** Task details **
Line by line, copy the entries exactly, excluding the pictures.

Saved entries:
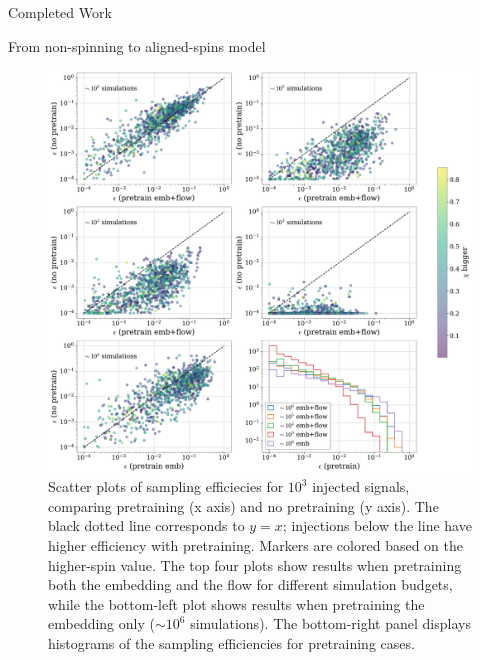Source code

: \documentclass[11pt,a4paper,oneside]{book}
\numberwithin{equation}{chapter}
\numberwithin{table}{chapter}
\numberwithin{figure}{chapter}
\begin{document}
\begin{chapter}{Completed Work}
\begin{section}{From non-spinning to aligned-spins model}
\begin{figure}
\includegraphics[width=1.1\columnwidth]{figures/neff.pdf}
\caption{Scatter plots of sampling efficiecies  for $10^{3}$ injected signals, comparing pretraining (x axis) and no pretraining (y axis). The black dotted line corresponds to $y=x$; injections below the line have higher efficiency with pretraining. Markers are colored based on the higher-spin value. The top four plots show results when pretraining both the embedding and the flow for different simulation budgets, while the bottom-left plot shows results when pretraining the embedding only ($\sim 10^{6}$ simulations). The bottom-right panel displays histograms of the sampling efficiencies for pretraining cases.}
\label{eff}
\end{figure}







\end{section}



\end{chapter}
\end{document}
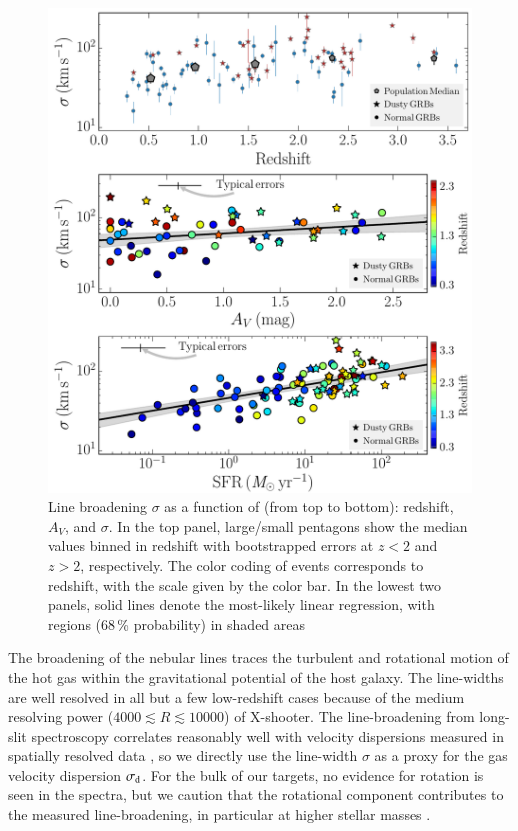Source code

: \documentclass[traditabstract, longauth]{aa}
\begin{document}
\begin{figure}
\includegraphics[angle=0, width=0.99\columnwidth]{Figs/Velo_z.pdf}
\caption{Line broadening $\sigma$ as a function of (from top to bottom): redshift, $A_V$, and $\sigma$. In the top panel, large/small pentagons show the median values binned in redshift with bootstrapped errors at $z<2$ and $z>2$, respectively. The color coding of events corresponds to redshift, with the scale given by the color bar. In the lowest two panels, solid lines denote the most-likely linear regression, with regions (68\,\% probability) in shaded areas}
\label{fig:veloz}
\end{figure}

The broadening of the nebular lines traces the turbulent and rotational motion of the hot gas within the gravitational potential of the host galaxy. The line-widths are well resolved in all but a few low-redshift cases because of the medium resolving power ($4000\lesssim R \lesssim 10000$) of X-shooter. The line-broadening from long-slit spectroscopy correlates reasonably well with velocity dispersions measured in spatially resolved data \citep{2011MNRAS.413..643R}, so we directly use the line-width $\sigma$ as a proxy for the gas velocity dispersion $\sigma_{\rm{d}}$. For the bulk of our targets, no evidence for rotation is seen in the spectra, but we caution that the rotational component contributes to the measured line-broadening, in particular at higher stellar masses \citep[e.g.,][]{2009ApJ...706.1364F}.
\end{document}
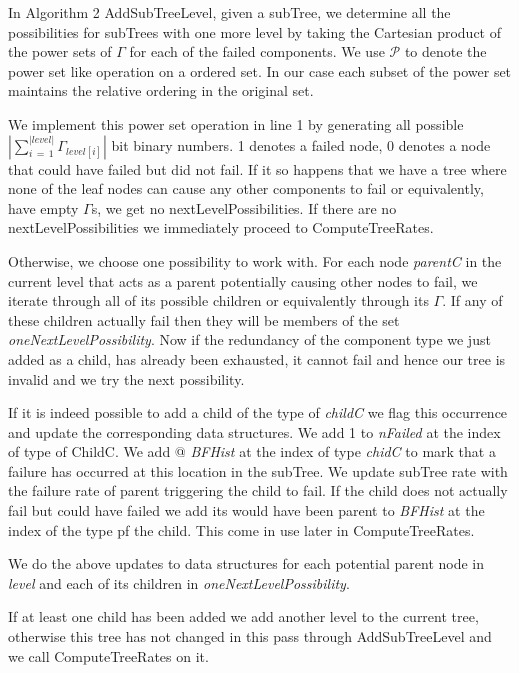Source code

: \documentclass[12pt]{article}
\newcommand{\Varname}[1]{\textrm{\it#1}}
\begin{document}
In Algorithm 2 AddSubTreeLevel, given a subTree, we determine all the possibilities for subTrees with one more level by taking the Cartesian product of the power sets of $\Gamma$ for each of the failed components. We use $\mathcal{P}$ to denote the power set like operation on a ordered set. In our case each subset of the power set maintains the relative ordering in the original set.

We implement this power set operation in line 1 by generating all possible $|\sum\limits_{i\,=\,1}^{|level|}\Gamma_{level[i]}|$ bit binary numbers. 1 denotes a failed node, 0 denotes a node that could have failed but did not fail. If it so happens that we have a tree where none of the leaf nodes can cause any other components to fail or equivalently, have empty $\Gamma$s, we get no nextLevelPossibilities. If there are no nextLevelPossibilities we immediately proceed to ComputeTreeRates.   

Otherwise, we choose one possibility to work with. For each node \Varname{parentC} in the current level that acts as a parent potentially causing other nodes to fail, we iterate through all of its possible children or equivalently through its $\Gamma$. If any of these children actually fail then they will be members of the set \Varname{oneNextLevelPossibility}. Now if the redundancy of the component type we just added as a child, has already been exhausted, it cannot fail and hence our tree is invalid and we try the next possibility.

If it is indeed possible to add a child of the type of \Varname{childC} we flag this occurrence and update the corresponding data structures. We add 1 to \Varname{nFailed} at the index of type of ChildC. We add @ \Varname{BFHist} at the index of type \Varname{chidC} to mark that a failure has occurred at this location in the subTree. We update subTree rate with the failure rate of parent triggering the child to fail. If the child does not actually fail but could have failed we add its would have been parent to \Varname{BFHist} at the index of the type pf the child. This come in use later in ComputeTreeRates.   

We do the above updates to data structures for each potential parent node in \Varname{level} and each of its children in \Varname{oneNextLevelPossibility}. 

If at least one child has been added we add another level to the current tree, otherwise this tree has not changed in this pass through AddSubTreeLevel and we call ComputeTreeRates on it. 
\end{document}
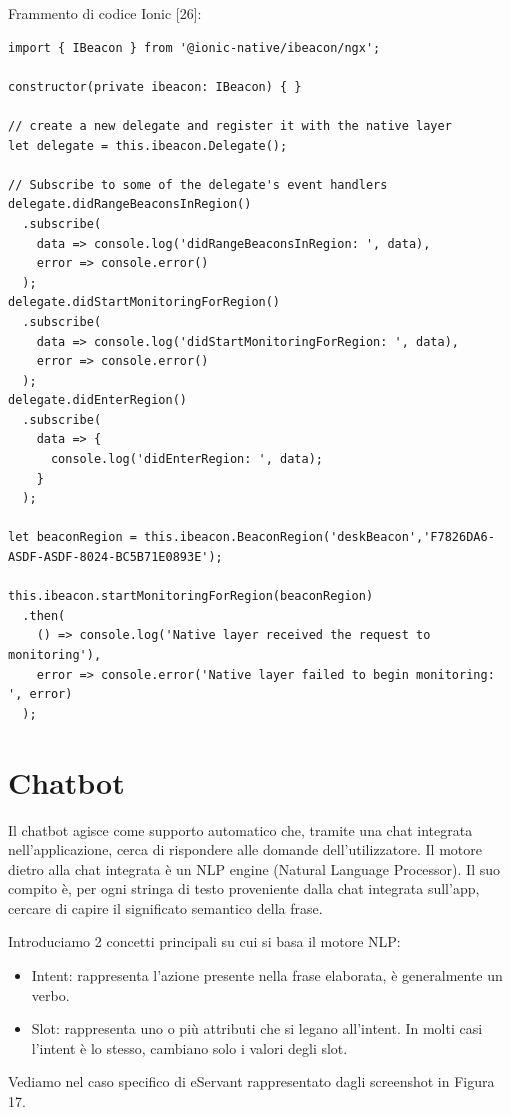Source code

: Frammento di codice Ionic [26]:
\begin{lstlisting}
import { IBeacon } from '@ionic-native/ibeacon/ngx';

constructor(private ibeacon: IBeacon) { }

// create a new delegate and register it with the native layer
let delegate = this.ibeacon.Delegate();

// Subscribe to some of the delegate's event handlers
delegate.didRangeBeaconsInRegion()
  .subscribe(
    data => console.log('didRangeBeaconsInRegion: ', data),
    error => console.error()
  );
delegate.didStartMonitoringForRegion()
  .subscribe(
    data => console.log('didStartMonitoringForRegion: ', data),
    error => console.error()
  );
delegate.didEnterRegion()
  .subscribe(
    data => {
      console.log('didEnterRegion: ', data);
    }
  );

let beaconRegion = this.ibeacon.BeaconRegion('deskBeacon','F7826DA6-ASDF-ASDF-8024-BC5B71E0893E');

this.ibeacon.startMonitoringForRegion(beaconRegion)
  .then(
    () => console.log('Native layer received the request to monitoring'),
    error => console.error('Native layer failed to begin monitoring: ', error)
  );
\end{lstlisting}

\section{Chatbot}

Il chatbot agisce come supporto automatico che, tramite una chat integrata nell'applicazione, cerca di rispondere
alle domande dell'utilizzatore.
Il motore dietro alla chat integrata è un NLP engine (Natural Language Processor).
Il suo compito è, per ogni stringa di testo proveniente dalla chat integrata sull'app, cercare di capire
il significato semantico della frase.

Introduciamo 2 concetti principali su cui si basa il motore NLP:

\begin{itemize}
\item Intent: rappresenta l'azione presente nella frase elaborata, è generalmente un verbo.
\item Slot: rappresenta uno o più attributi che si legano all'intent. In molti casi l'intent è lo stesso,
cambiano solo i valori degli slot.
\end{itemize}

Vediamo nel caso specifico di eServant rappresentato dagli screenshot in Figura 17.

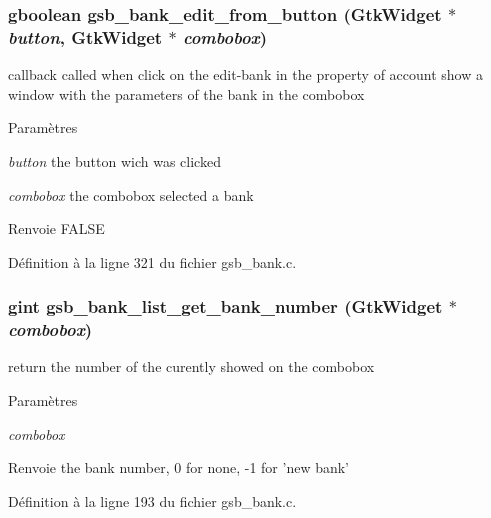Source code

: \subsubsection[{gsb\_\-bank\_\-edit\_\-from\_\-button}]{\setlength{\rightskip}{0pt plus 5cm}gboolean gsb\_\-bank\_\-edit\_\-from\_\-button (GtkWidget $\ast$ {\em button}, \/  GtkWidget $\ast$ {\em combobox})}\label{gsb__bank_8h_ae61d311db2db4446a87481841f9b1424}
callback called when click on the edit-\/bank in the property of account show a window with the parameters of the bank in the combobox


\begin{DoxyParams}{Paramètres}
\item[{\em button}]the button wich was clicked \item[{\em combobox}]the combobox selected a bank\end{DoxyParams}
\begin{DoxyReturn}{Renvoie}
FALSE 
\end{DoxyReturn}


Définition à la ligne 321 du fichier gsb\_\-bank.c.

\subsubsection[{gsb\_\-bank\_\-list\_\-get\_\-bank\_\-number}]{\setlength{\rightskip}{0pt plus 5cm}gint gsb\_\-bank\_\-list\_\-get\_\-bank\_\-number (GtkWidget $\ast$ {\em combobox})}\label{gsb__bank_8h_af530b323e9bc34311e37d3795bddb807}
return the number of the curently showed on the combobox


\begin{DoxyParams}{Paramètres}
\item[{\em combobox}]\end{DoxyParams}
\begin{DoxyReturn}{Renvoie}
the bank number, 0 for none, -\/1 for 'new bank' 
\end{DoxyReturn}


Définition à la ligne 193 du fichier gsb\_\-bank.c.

** Task answer **
Source code

: \documentclass[11pt,a4paper,oneside]{book}
\numberwithin{equation}{chapter}
\numberwithin{table}{chapter}
\numberwithin{figure}{chapter}
\begin{document}
\begin{chapter}{Completed Work}
\begin{section}{From non-spinning to aligned-spins model}
\begin{figure}
\includegraphics[width=1.1\columnwidth]{figures/neff.pdf}
\caption{Scatter plots of sampling efficiecies  for $10^{3}$ injected signals, comparing pretraining (x axis) and no pretraining (y axis). The black dotted line corresponds to $y=x$; injections below the line have higher efficiency with pretraining. Markers are colored based on the higher-spin value. The top four plots show results when pretraining both the embedding and the flow for different simulation budgets, while the bottom-left plot shows results when pretraining the embedding only ($\sim 10^{6}$ simulations). The bottom-right panel displays histograms of the sampling efficiencies for pretraining cases.}
\label{eff}
\end{figure}







\end{section}



\end{chapter}
\end{document}
Source code

: \documentclass[traditabstract, longauth]{aa}
\begin{document}
\begin{figure}
\includegraphics[angle=0, width=0.99\columnwidth]{Figs/Velo_z.pdf}
\caption{Line broadening $\sigma$ as a function of (from top to bottom): redshift, $A_V$, and $\sigma$. In the top panel, large/small pentagons show the median values binned in redshift with bootstrapped errors at $z<2$ and $z>2$, respectively. The color coding of events corresponds to redshift, with the scale given by the color bar. In the lowest two panels, solid lines denote the most-likely linear regression, with regions (68\,\% probability) in shaded areas}
\label{fig:veloz}
\end{figure}

The broadening of the nebular lines traces the turbulent and rotational motion of the hot gas within the gravitational potential of the host galaxy. The line-widths are well resolved in all but a few low-redshift cases because of the medium resolving power ($4000\lesssim R \lesssim 10000$) of X-shooter. The line-broadening from long-slit spectroscopy correlates reasonably well with velocity dispersions measured in spatially resolved data \citep{2011MNRAS.413..643R}, so we directly use the line-width $\sigma$ as a proxy for the gas velocity dispersion $\sigma_{\rm{d}}$. For the bulk of our targets, no evidence for rotation is seen in the spectra, but we caution that the rotational component contributes to the measured line-broadening, in particular at higher stellar masses \citep[e.g.,][]{2009ApJ...706.1364F}.
\end{document}
Source code

: \documentclass[12pt]{article}
\newcommand{\Varname}[1]{\textrm{\it#1}}
\begin{document}
In Algorithm 2 AddSubTreeLevel, given a subTree, we determine all the possibilities for subTrees with one more level by taking the Cartesian product of the power sets of $\Gamma$ for each of the failed components. We use $\mathcal{P}$ to denote the power set like operation on a ordered set. In our case each subset of the power set maintains the relative ordering in the original set.

We implement this power set operation in line 1 by generating all possible $|\sum\limits_{i\,=\,1}^{|level|}\Gamma_{level[i]}|$ bit binary numbers. 1 denotes a failed node, 0 denotes a node that could have failed but did not fail. If it so happens that we have a tree where none of the leaf nodes can cause any other components to fail or equivalently, have empty $\Gamma$s, we get no nextLevelPossibilities. If there are no nextLevelPossibilities we immediately proceed to ComputeTreeRates.   

Otherwise, we choose one possibility to work with. For each node \Varname{parentC} in the current level that acts as a parent potentially causing other nodes to fail, we iterate through all of its possible children or equivalently through its $\Gamma$. If any of these children actually fail then they will be members of the set \Varname{oneNextLevelPossibility}. Now if the redundancy of the component type we just added as a child, has already been exhausted, it cannot fail and hence our tree is invalid and we try the next possibility.

If it is indeed possible to add a child of the type of \Varname{childC} we flag this occurrence and update the corresponding data structures. We add 1 to \Varname{nFailed} at the index of type of ChildC. We add @ \Varname{BFHist} at the index of type \Varname{chidC} to mark that a failure has occurred at this location in the subTree. We update subTree rate with the failure rate of parent triggering the child to fail. If the child does not actually fail but could have failed we add its would have been parent to \Varname{BFHist} at the index of the type pf the child. This come in use later in ComputeTreeRates.   

We do the above updates to data structures for each potential parent node in \Varname{level} and each of its children in \Varname{oneNextLevelPossibility}. 

If at least one child has been added we add another level to the current tree, otherwise this tree has not changed in this pass through AddSubTreeLevel and we call ComputeTreeRates on it. 
\end{document}
Source code

: Frammento di codice Ionic [26]:
\begin{lstlisting}
import { IBeacon } from '@ionic-native/ibeacon/ngx';

constructor(private ibeacon: IBeacon) { }

// create a new delegate and register it with the native layer
let delegate = this.ibeacon.Delegate();

// Subscribe to some of the delegate's event handlers
delegate.didRangeBeaconsInRegion()
  .subscribe(
    data => console.log('didRangeBeaconsInRegion: ', data),
    error => console.error()
  );
delegate.didStartMonitoringForRegion()
  .subscribe(
    data => console.log('didStartMonitoringForRegion: ', data),
    error => console.error()
  );
delegate.didEnterRegion()
  .subscribe(
    data => {
      console.log('didEnterRegion: ', data);
    }
  );

let beaconRegion = this.ibeacon.BeaconRegion('deskBeacon','F7826DA6-ASDF-ASDF-8024-BC5B71E0893E');

this.ibeacon.startMonitoringForRegion(beaconRegion)
  .then(
    () => console.log('Native layer received the request to monitoring'),
    error => console.error('Native layer failed to begin monitoring: ', error)
  );
\end{lstlisting}

\section{Chatbot}

Il chatbot agisce come supporto automatico che, tramite una chat integrata nell'applicazione, cerca di rispondere
alle domande dell'utilizzatore.
Il motore dietro alla chat integrata è un NLP engine (Natural Language Processor).
Il suo compito è, per ogni stringa di testo proveniente dalla chat integrata sull'app, cercare di capire
il significato semantico della frase.

Introduciamo 2 concetti principali su cui si basa il motore NLP:

\begin{itemize}
\item Intent: rappresenta l'azione presente nella frase elaborata, è generalmente un verbo.
\item Slot: rappresenta uno o più attributi che si legano all'intent. In molti casi l'intent è lo stesso,
cambiano solo i valori degli slot.
\end{itemize}

Vediamo nel caso specifico di eServant rappresentato dagli screenshot in Figura 17.

Source code

: \subsubsection[{gsb\_\-bank\_\-edit\_\-from\_\-button}]{\setlength{\rightskip}{0pt plus 5cm}gboolean gsb\_\-bank\_\-edit\_\-from\_\-button (GtkWidget $\ast$ {\em button}, \/  GtkWidget $\ast$ {\em combobox})}\label{gsb__bank_8h_ae61d311db2db4446a87481841f9b1424}
callback called when click on the edit-\/bank in the property of account show a window with the parameters of the bank in the combobox


\begin{DoxyParams}{Paramètres}
\item[{\em button}]the button wich was clicked \item[{\em combobox}]the combobox selected a bank\end{DoxyParams}
\begin{DoxyReturn}{Renvoie}
FALSE 
\end{DoxyReturn}


Définition à la ligne 321 du fichier gsb\_\-bank.c.

\subsubsection[{gsb\_\-bank\_\-list\_\-get\_\-bank\_\-number}]{\setlength{\rightskip}{0pt plus 5cm}gint gsb\_\-bank\_\-list\_\-get\_\-bank\_\-number (GtkWidget $\ast$ {\em combobox})}\label{gsb__bank_8h_af530b323e9bc34311e37d3795bddb807}
return the number of the curently showed on the combobox


\begin{DoxyParams}{Paramètres}
\item[{\em combobox}]\end{DoxyParams}
\begin{DoxyReturn}{Renvoie}
the bank number, 0 for none, -\/1 for 'new bank' 
\end{DoxyReturn}


Définition à la ligne 193 du fichier gsb\_\-bank.c.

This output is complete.